> [Work required] What you return must match the listing exactly, with every image removed.

-------------------------

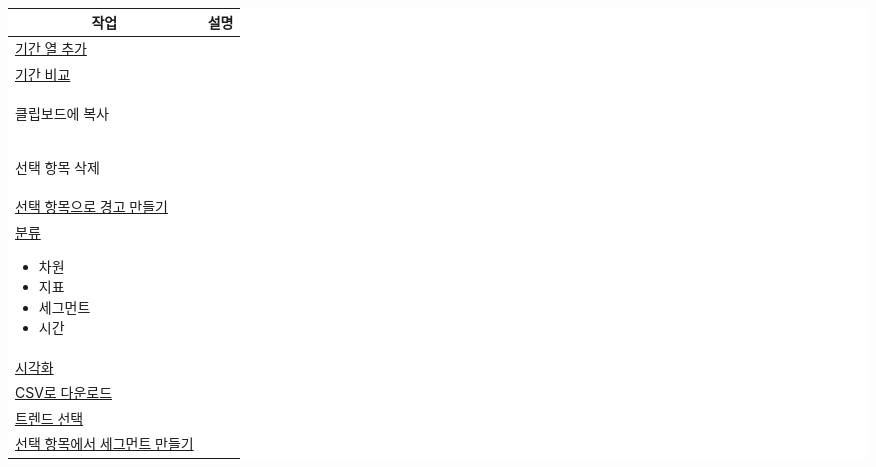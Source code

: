 <table id="table_0F84CC5B604D4D41BD0C9668DF525929"> 
 <thead> 
  <tr> 
   <th colname="col1" class="entry"> 작업 </th> 
   <th colname="col2" class="entry"> 설명 </th> 
  </tr>
 </thead>
 <tbody> 
  <tr> 
   <td colname="col1"><a href="../../../analyze/analysis-workspace/components/calendar-date-ranges/time-comparison.md#concept_93BCAD81B7A54ABBBA5CD9E419F6F764" format="dita" scope="local"> 기간 열 추가</a> </td> 
   <td colname="col2"> </td> 
  </tr> 
  <tr> 
   <td colname="col1"><a href="../../../analyze/analysis-workspace/components/calendar-date-ranges/time-comparison.md#concept_93BCAD81B7A54ABBBA5CD9E419F6F764" format="dita" scope="local"> 기간 비교</a> </td> 
   <td colname="col2"> </td> 
  </tr> 
  <tr> 
   <td colname="col1"> <p>클립보드에 복사 </p> </td> 
   <td colname="col2"> </td> 
  </tr> 
  <tr> 
   <td colname="col1"> <p>선택 항목 삭제 </p> </td> 
   <td colname="col2"> </td> 
  </tr> 
  <tr> 
   <td colname="col1"><a href="/help/components/c-alerts/intellligent-alerts.md" format="dita" scope="local"> 선택 항목으로 경고 만들기</a> </td> 
   <td colname="col2"> </td> 
  </tr> 
  <tr> 
   <td colname="col1"><a href="../../../analyze/analysis-workspace/components/dimensions/t-breakdown-fa.md#task_B594DA2476E84DFDA8279E831F0BD9C4" format="dita" scope="local"> 분류</a> 
    <ul id="ul_18C83B8514AD4C1C86C071AA8402CB5C"> 
     <li id="li_6CA84ED293EA4940A7495DA9D9121264">차원 </li> 
     <li id="li_EA16EE017B2E4A6998918706938A21BF">지표 </li> 
     <li id="li_0405D339CD01405DB508A7D8D1A976B4">세그먼트 </li> 
     <li id="li_819CE81C552F49BB9C1B83ED3B42C5F7">시간 </li> 
    </ul> </td> 
   <td colname="col2"> </td> 
  </tr> 
  <tr> 
   <td colname="col1"><a href="../../../analyze/analysis-workspace/visualizations/freeform-analysis-visualizations.md#concept_09242627629147A88A68F1506954C276" format="dita" scope="local"> 시각화</a> </td> 
   <td colname="col2"> </td> 
  </tr> 
  <tr> 
   <td colname="col1"><a href="../../../analyze/analysis-workspace/curate-share/download-send.md#concept_BB548979F47F45739679B830428C3025" format="dita" scope="local"> CSV로 다운로드</a> </td> 
   <td colname="col2"> </td> 
  </tr> 
  <tr> 
   <td colname="col1"><a href="../../../analyze/analysis-workspace/analysis-workspace-features.md#concept_4D69EE46E3C24EEB97C935A8789364F9" format="dita" scope="local"> 트렌드 선택</a> </td> 
   <td colname="col2"> </td> 
  </tr> 
  <tr> 
   <td colname="col1"><a href="../../../analyze/analysis-workspace/components/t-freeform-project-segment.md#task_11C6A2C7717B48049E5750B9D20FEC80" format="dita" scope="local"> 선택 항목에서 세그먼트 만들기</a> </td> 
   <td colname="col2"> </td> 
  </tr> 
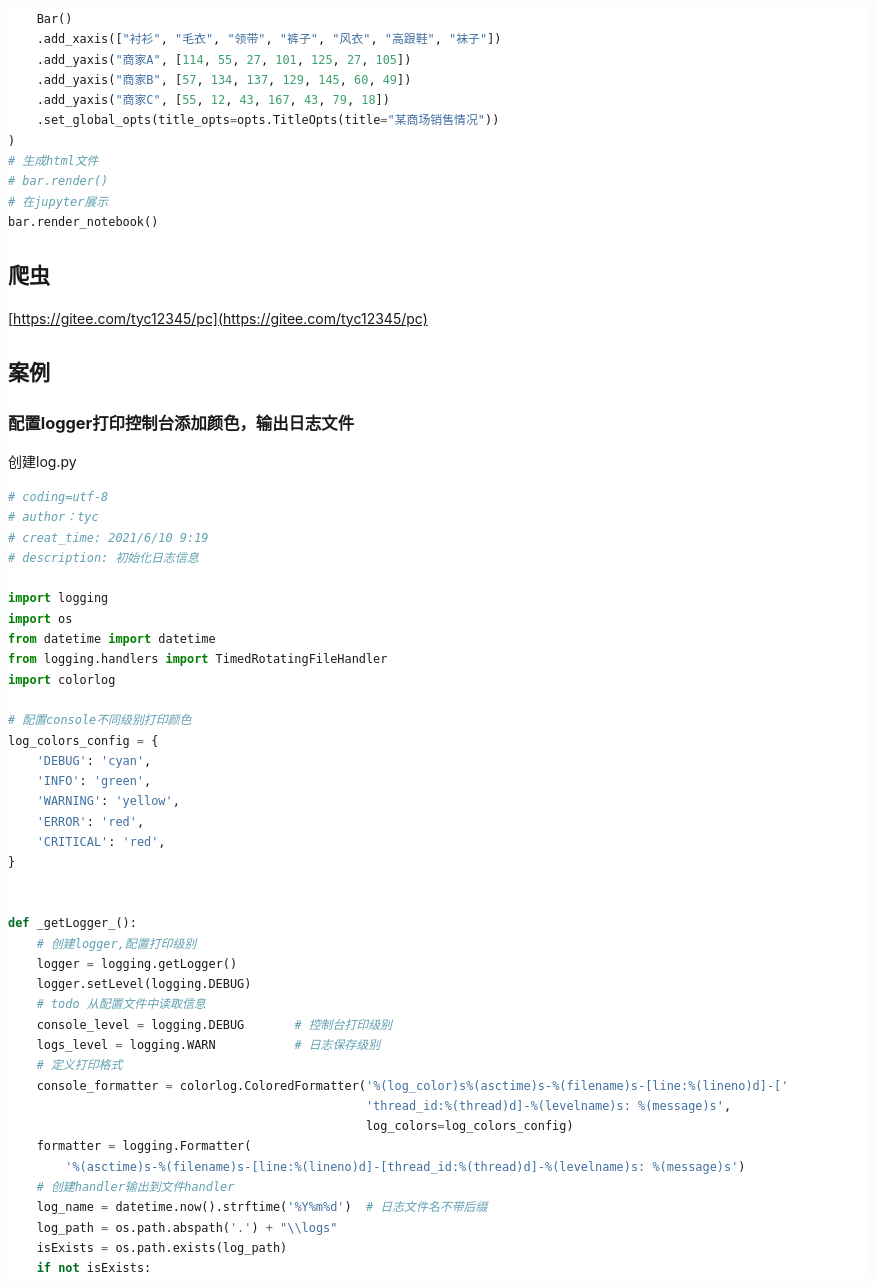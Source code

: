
 ```python
    Bar()
    .add_xaxis(["衬衫", "毛衣", "领带", "裤子", "风衣", "高跟鞋", "袜子"])
    .add_yaxis("商家A", [114, 55, 27, 101, 125, 27, 105])
    .add_yaxis("商家B", [57, 134, 137, 129, 145, 60, 49])
    .add_yaxis("商家C", [55, 12, 43, 167, 43, 79, 18])
    .set_global_opts(title_opts=opts.TitleOpts(title="某商场销售情况"))
)
# 生成html文件
# bar.render()
# 在jupyter展示
bar.render_notebook()
```
## 爬虫
[https://gitee.com/tyc12345/pc](https://gitee.com/tyc12345/pc)
## 案例
### 配置logger打印控制台添加颜色，输出日志文件
创建log.py
```python
# coding=utf-8
# author：tyc
# creat_time: 2021/6/10 9:19
# description: 初始化日志信息

import logging
import os
from datetime import datetime
from logging.handlers import TimedRotatingFileHandler
import colorlog

# 配置console不同级别打印颜色
log_colors_config = {
    'DEBUG': 'cyan',
    'INFO': 'green',
    'WARNING': 'yellow',
    'ERROR': 'red',
    'CRITICAL': 'red',
}


def _getLogger_():
    # 创建logger,配置打印级别
    logger = logging.getLogger()
    logger.setLevel(logging.DEBUG)
    # todo 从配置文件中读取信息
    console_level = logging.DEBUG       # 控制台打印级别
    logs_level = logging.WARN           # 日志保存级别
    # 定义打印格式
    console_formatter = colorlog.ColoredFormatter('%(log_color)s%(asctime)s-%(filename)s-[line:%(lineno)d]-['
                                                  'thread_id:%(thread)d]-%(levelname)s: %(message)s',
                                                  log_colors=log_colors_config)
    formatter = logging.Formatter(
        '%(asctime)s-%(filename)s-[line:%(lineno)d]-[thread_id:%(thread)d]-%(levelname)s: %(message)s')
    # 创建handler输出到文件handler
    log_name = datetime.now().strftime('%Y%m%d')  # 日志文件名不带后缀
    log_path = os.path.abspath('.') + "\\logs"
    isExists = os.path.exists(log_path)
    if not isExists:
```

-------------------------

> [Written response]
Source code

: <table id="table_0F84CC5B604D4D41BD0C9668DF525929"> 
 <thead> 
  <tr> 
   <th colname="col1" class="entry"> 작업 </th> 
   <th colname="col2" class="entry"> 설명 </th> 
  </tr>
 </thead>
 <tbody> 
  <tr> 
   <td colname="col1"><a href="../../../analyze/analysis-workspace/components/calendar-date-ranges/time-comparison.md#concept_93BCAD81B7A54ABBBA5CD9E419F6F764" format="dita" scope="local"> 기간 열 추가</a> </td> 
   <td colname="col2"> </td> 
  </tr> 
  <tr> 
   <td colname="col1"><a href="../../../analyze/analysis-workspace/components/calendar-date-ranges/time-comparison.md#concept_93BCAD81B7A54ABBBA5CD9E419F6F764" format="dita" scope="local"> 기간 비교</a> </td> 
   <td colname="col2"> </td> 
  </tr> 
  <tr> 
   <td colname="col1"> <p>클립보드에 복사 </p> </td> 
   <td colname="col2"> </td> 
  </tr> 
  <tr> 
   <td colname="col1"> <p>선택 항목 삭제 </p> </td> 
   <td colname="col2"> </td> 
  </tr> 
  <tr> 
   <td colname="col1"><a href="/help/components/c-alerts/intellligent-alerts.md" format="dita" scope="local"> 선택 항목으로 경고 만들기</a> </td> 
   <td colname="col2"> </td> 
  </tr> 
  <tr> 
   <td colname="col1"><a href="../../../analyze/analysis-workspace/components/dimensions/t-breakdown-fa.md#task_B594DA2476E84DFDA8279E831F0BD9C4" format="dita" scope="local"> 분류</a> 
    <ul id="ul_18C83B8514AD4C1C86C071AA8402CB5C"> 
     <li id="li_6CA84ED293EA4940A7495DA9D9121264">차원 </li> 
     <li id="li_EA16EE017B2E4A6998918706938A21BF">지표 </li> 
     <li id="li_0405D339CD01405DB508A7D8D1A976B4">세그먼트 </li> 
     <li id="li_819CE81C552F49BB9C1B83ED3B42C5F7">시간 </li> 
    </ul> </td> 
   <td colname="col2"> </td> 
  </tr> 
  <tr> 
   <td colname="col1"><a href="../../../analyze/analysis-workspace/visualizations/freeform-analysis-visualizations.md#concept_09242627629147A88A68F1506954C276" format="dita" scope="local"> 시각화</a> </td> 
   <td colname="col2"> </td> 
  </tr> 
  <tr> 
   <td colname="col1"><a href="../../../analyze/analysis-workspace/curate-share/download-send.md#concept_BB548979F47F45739679B830428C3025" format="dita" scope="local"> CSV로 다운로드</a> </td> 
   <td colname="col2"> </td> 
  </tr> 
  <tr> 
   <td colname="col1"><a href="../../../analyze/analysis-workspace/analysis-workspace-features.md#concept_4D69EE46E3C24EEB97C935A8789364F9" format="dita" scope="local"> 트렌드 선택</a> </td> 
   <td colname="col2"> </td> 
  </tr> 
  <tr> 
   <td colname="col1"><a href="../../../analyze/analysis-workspace/components/t-freeform-project-segment.md#task_11C6A2C7717B48049E5750B9D20FEC80" format="dita" scope="local"> 선택 항목에서 세그먼트 만들기</a> </td> 
   <td colname="col2"> </td> 
  </tr> 
Source code

:
 ```python
    Bar()
    .add_xaxis(["衬衫", "毛衣", "领带", "裤子", "风衣", "高跟鞋", "袜子"])
    .add_yaxis("商家A", [114, 55, 27, 101, 125, 27, 105])
    .add_yaxis("商家B", [57, 134, 137, 129, 145, 60, 49])
    .add_yaxis("商家C", [55, 12, 43, 167, 43, 79, 18])
    .set_global_opts(title_opts=opts.TitleOpts(title="某商场销售情况"))
)
# 生成html文件
# bar.render()
# 在jupyter展示
bar.render_notebook()
```
## 爬虫
[https://gitee.com/tyc12345/pc](https://gitee.com/tyc12345/pc)
## 案例
### 配置logger打印控制台添加颜色，输出日志文件
创建log.py
```python
# coding=utf-8
# author：tyc
# creat_time: 2021/6/10 9:19
# description: 初始化日志信息

import logging
import os
from datetime import datetime
from logging.handlers import TimedRotatingFileHandler
import colorlog

# 配置console不同级别打印颜色
log_colors_config = {
    'DEBUG': 'cyan',
    'INFO': 'green',
    'WARNING': 'yellow',
    'ERROR': 'red',
    'CRITICAL': 'red',
}


def _getLogger_():
    # 创建logger,配置打印级别
    logger = logging.getLogger()
    logger.setLevel(logging.DEBUG)
    # todo 从配置文件中读取信息
    console_level = logging.DEBUG       # 控制台打印级别
    logs_level = logging.WARN           # 日志保存级别
    # 定义打印格式
    console_formatter = colorlog.ColoredFormatter('%(log_color)s%(asctime)s-%(filename)s-[line:%(lineno)d]-['
                                                  'thread_id:%(thread)d]-%(levelname)s: %(message)s',
                                                  log_colors=log_colors_config)
    formatter = logging.Formatter(
        '%(asctime)s-%(filename)s-[line:%(lineno)d]-[thread_id:%(thread)d]-%(levelname)s: %(message)s')
    # 创建handler输出到文件handler
    log_name = datetime.now().strftime('%Y%m%d')  # 日志文件名不带后缀
    log_path = os.path.abspath('.') + "\\logs"
    isExists = os.path.exists(log_path)
    if not isExists:
```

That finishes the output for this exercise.